Critics suggest that too many narratives stretch the truth too far, and become mere “spin.” But legitimate self-fulfilling narratives combine current strengths, values, cultural traits, location distinctions, and missions into a vision for a bigger and better future. A self-fulfilling prophecy uses current facts to inspire an institution or country to a new and higher level of achievement. Credibility is maintained because the vision is believable.
An America that is truly democratic, with opportunities for everyone, and protects each individual’s freedom has been a credible and enviable narrative for many years. It is inspirational, and promises a believable self-fulfilling prophecy. But polarization, infighting, unsolved economic problems, and confusing international behaviors are seriously threatening the credibility and believability of this narrative.
When you think about it, we all resent it when surrounded by truths that are stretched too far, or hear narratives that no longer ring true. Yet, we still yearn to be inspired by an institution or country we care deeply about. We will accept narratives that stretch us beyond the present. We will buy into exciting self-fulfilling prophecies. But such motivational narratives require consistent and credible champions.

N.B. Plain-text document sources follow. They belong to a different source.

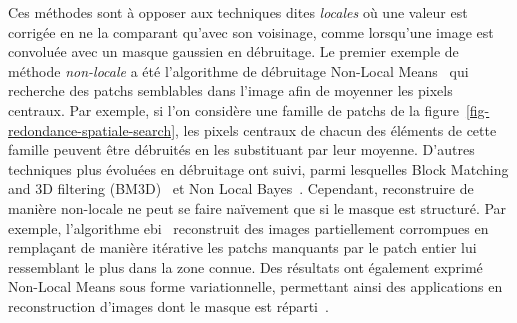 Ces méthodes sont à opposer aux techniques dites \emph{locales} où une valeur est corrigée en ne la comparant qu'avec son voisinage, comme lorsqu'une image est convoluée avec un masque gaussien en débruitage. Le premier exemple de méthode \emph{non-locale} a été l'algorithme de débruitage Non-Local Means~\cite{buades2005non} qui recherche des patchs semblables dans l'image afin de moyenner les pixels centraux. Par exemple, si l'on considère une famille de patchs de la figure~\ref{fig-redondance-spatiale-search}, les pixels centraux de chacun des éléments de cette famille peuvent être débruités en les substituant par leur moyenne. D'autres techniques plus évoluées en débruitage ont suivi, parmi lesquelles Block Matching and 3D filtering (BM3D)~\cite{dabov2007image} et Non Local Bayes~\cite{lebrun2013nonlocal}. Cependant, reconstruire de manière non-locale ne peut se faire naïvement que si le masque est structuré. Par exemple, l'algorithme \gls{ebi}~\cite{criminisi2004region} reconstruit des images partiellement corrompues en remplaçant de manière itérative les patchs manquants par le patch entier lui ressemblant le plus dans la zone connue. Des résultats ont également exprimé Non-Local Means sous forme variationnelle, permettant ainsi des applications en reconstruction d'images dont le masque est réparti~\cite{peyre2008non, unni2018non, arias2009variational, yang2012nonlocal}.

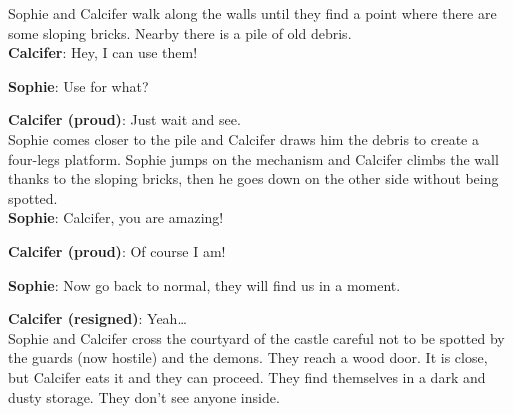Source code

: 
\noindent Sophie and Calcifer walk along the walls until they find a point where there are some sloping bricks.
Nearby there is a pile of old debris.\\

\textbf{Calcifer}: Hey, I can use them!

\textbf{Sophie}: Use for what?

\textbf{Calcifer (proud)}: Just wait and see.\\

\noindent Sophie comes closer to the pile and Calcifer draws him the debris to create a four-legs platform.
Sophie jumps on the mechanism and Calcifer climbs the wall thanks to the sloping bricks, then he goes down on the other side without being spotted.\\

\textbf{Sophie}: Calcifer, you are amazing!

\textbf{Calcifer (proud)}: Of course I am!

\textbf{Sophie}: Now go back to normal, they will find us in a moment.

\textbf{Calcifer (resigned)}: Yeah…\\

\noindent Sophie and Calcifer cross the courtyard of the castle careful not to be spotted by the guards (now hostile) and the demons.
They reach a wood door. It is close, but Calcifer eats it and they can proceed. They find themselves in a dark and dusty storage. They don’t see anyone inside.\\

Several weeks ago you made the point that the United States had lost its narrative. I was going to call you on that. It struck me that there are two narratives at war here, and they relate a bit to the Gettysburg Address we celebrated several weeks ago: “conceived in liberty and dedicated to the proposition that all men are created equal.” One narrative emphasizes the call of liberty and the other that of equality. But, underneath we have two significant challenges to any real definition of democracy and hope for our future as a democratic society. I don’t see how this is really a democracy when you define corporations as people, and then decide political contributions are free speech. This is made even more complicated by our campaign contribution laws and the fact that our Congressional representatives spend half their time dialing for dollars. So money is distorting anybody’s definition of democracy. And, economically we are losing our middle class as there are fewer and fewer jobs that pay a living wage and thus we are seeing this growing inequality between the top five percent and the rest of America. We are going through an economic transformation that is not helpful to any notions of democracy.